Hyde Park Herald: Transitional housing project helps homeless

 

Transitional housing project helps homeless

By Andrew Holzman

 

According to a Chicago Coalition for the Homeless study, 105,338 people were homeless in Chicago for the 2011-2012 school year. Just a handful of that population, or people at risk of joining it, may eventually become graduates of the Hyde Park Transitional Housing Project (HPTHP). The HPTHP is an all-volunteer local mentoring and housing-assistance program which works with two-to-three clients at a time to overcome challenges keeping them from financial stability and steady housing.

The project developed as a reaction to a lack of resources for homeless people in the immediate neighborhood.

“We didn’t really have any other spots in the Hyde Park-Kenwood community,” said Allan Lindrup, the organization’s trustee for fundraising. “We needed to develop some kind of community response.”

The group was formed in part by members of the Hyde Park-Kenwood Interfaith Council, which still provides a significant source of its funding through a grant. Adding the Interfaith Council grant to other funds, the group rents market-rate apartments and offers them to approved families for little or no rent. Often, Lindrup said, clients are only asked to help with the security deposit. But for HPTHP clients, affordable housing is only the beginning.

“We provide an opportunity for a family to work on building their educational background, acquire job skills, whatever is necessary,” Lindrup said.

Volunteer mentors trained to help clients build plans for the future and manage funds meet with families once a week for about an hour. Lindrup said that mentors also provide a compassionate ear for clients who need encouragement to “stay on the path.”

“We were able to offer support and advice not available to [one client] from her own family,” said Janet Marcus, a mentor. Marcus said she was grateful to be able to “help a young adult and her child make their way in the world.”

Though the program’s participants mainly have a connection to the Hyde Park-Kenwood area, the problems that made them homeless or took them to the brink are diverse.

Explaining the factors behind homelessness in Chicago, Lindrup said, “There is a spectrum of issues. Some are personal, some societal, some familial … young people are tossed out because they are gay or pregnant, people become unemployed because they need new skills.”

“This is a story of individual people in crisis,” said the Rev. Devin McLachlan, president of the HPTHP board.

Unlike a shelter, the project has the chance to become intimately familiar with the underlying cause of a person’s homelessness before admission. Lindrup explained that the project looks for clients whose situation is likely to benefit from treatment, not people who will need assistance for chronic issues.

“Some programs are for people with chronic issues that support people who will never be independent; this program is not right for those people,” he said.

A series of background checks, meetings and interviews helps volunteer case managers decide whether a family is a good fit. Because of the program’s size, though, openings are far fewer than the referrals which come from local organizations and even the City of Chicago’s website.

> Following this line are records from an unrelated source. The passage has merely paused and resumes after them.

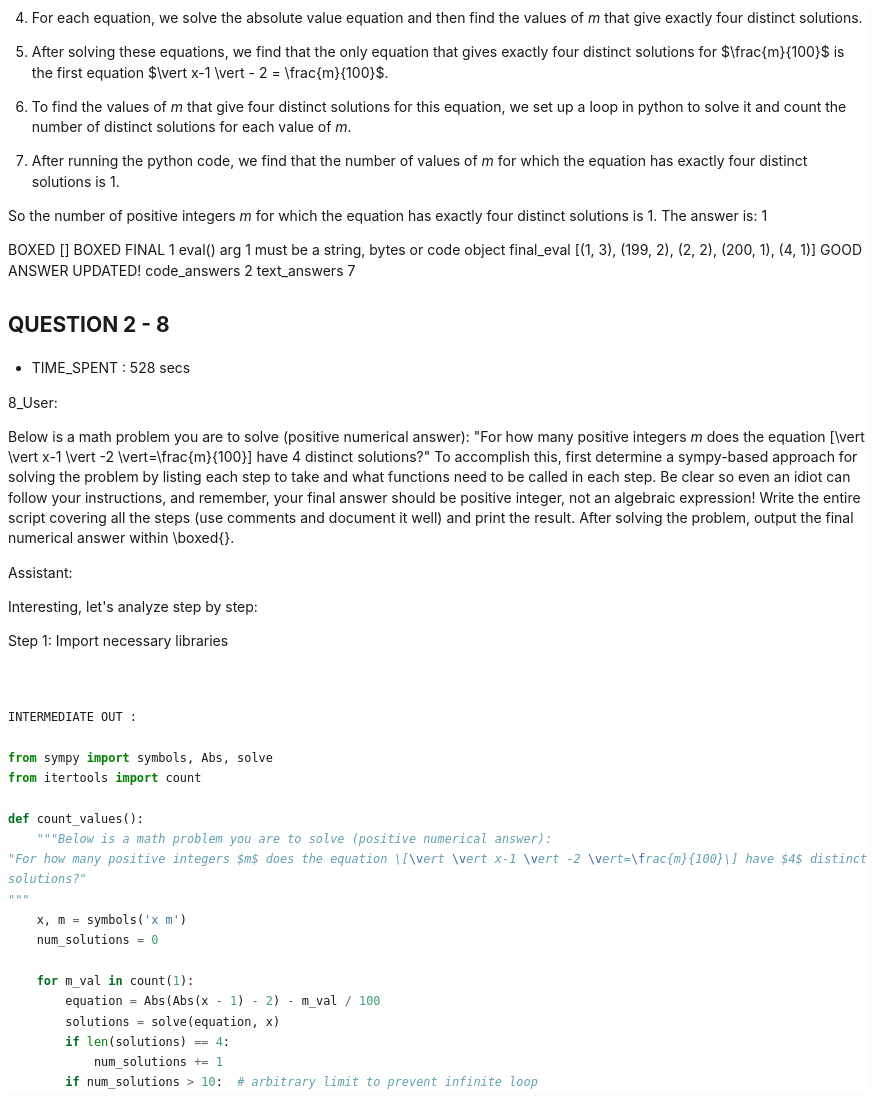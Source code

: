 4. For each equation, we solve the absolute value equation and then find the values of $m$ that give exactly four distinct solutions.

5. After solving these equations, we find that the only equation that gives exactly four distinct solutions for $\frac{m}{100}$ is the first equation $\vert x-1 \vert - 2 = \frac{m}{100}$.

6. To find the values of $m$ that give four distinct solutions for this equation, we set up a loop in python to solve it and count the number of distinct solutions for each value of $m$.

7. After running the python code, we find that the number of values of $m$ for which the equation has exactly four distinct solutions is 1.

So the number of positive integers $m$ for which the equation has exactly four distinct solutions is 1.
The answer is: $1$

BOXED []
BOXED FINAL 1
eval() arg 1 must be a string, bytes or code object final_eval
[(1, 3), (199, 2), (2, 2), (200, 1), (4, 1)]
GOOD ANSWER UPDATED!
code_answers 2 text_answers 7



## QUESTION 2 - 8 
- TIME_SPENT : 528 secs

8_User:

Below is a math problem you are to solve (positive numerical answer):
"For how many positive integers $m$ does the equation \[\vert \vert x-1 \vert -2 \vert=\frac{m}{100}\] have $4$ distinct solutions?"
To accomplish this, first determine a sympy-based approach for solving the problem by listing each step to take and what functions need to be called in each step. Be clear so even an idiot can follow your instructions, and remember, your final answer should be positive integer, not an algebraic expression!
Write the entire script covering all the steps (use comments and document it well) and print the result. After solving the problem, output the final numerical answer within \boxed{}.

Assistant: 

Interesting, let's analyze step by step:



Step 1: Import necessary libraries

```python


INTERMEDIATE OUT :

from sympy import symbols, Abs, solve
from itertools import count

def count_values():
    """Below is a math problem you are to solve (positive numerical answer):
"For how many positive integers $m$ does the equation \[\vert \vert x-1 \vert -2 \vert=\frac{m}{100}\] have $4$ distinct solutions?"
"""
    x, m = symbols('x m')
    num_solutions = 0

    for m_val in count(1):
        equation = Abs(Abs(x - 1) - 2) - m_val / 100
        solutions = solve(equation, x)
        if len(solutions) == 4:
            num_solutions += 1
        if num_solutions > 10:  # arbitrary limit to prevent infinite loop
```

“We would love to grow, and did some grant writing, but most grant funders won’t touch us because of our size,” Lindrup said.

Even if the organization can only put a drop in the bucket, it strives to be efficient with what it can do.

“I think it’s very, very successful. Because we work on a small scale we can really give people one-on-one attention,” McLachlan said.

“We know very well what’s happening with our client families,” Lindrup said. “50 percent [of families] are very successful, 50 percent are not as cooperative and make less progress … shelters usually would not have these kinds of success rates. They’re helping on a short-term basis, but not on a long term basis.”

Both Lindrup and McLachlan pointed to the success of recent graduates, one of whom McLachlan said now has an apartment with a fireplace and a good job.

Debbie, a former client of the program and now a HPTHP mentor whose last name the board asked the Herald not to print, said steady housing helped her make important changes.

“As a single mom of two children HPTHP allowed me to get back on my feet by providing housing stability for my family,” she said. “… I was able to successfully complete a union apprenticeship program, have one child graduate from college and another child completing college next spring.”

“You need local solutions like this,” McLachlan said. “It’s going to take both local communities … and people advocating to the state legislature and city government.”